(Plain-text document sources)
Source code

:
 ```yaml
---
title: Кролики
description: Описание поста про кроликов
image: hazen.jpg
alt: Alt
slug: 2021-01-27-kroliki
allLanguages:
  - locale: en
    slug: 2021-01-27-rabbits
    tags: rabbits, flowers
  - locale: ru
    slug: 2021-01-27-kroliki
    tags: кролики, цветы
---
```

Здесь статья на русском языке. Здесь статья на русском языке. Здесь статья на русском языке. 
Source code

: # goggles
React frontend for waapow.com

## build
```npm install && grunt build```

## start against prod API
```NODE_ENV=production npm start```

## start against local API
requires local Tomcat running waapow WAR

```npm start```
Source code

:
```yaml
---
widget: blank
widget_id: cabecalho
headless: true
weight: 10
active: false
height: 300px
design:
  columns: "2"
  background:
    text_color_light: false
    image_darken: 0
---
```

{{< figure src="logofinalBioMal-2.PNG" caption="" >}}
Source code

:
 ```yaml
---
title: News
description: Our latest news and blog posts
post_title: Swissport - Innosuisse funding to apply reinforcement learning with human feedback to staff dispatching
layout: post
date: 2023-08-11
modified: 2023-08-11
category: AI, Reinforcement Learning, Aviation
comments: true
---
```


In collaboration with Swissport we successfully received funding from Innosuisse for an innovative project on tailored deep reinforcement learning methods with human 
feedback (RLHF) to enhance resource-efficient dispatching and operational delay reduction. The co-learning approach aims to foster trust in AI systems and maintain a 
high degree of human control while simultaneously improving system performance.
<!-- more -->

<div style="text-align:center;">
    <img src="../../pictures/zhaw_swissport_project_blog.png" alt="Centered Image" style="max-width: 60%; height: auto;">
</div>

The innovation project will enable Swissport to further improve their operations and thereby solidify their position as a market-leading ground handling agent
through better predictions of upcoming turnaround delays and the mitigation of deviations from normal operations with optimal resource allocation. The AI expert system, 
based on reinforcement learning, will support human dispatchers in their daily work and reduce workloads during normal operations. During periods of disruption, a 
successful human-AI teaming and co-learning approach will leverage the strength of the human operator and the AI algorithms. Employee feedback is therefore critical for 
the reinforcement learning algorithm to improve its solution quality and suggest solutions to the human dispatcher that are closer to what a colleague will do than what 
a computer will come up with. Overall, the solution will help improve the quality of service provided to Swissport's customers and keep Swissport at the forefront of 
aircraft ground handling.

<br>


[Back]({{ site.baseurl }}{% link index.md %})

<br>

THE PROBLEM: Within the entries above, work out the number of lines that include the string "resource" and give only that.

ANSWER SPACE: 2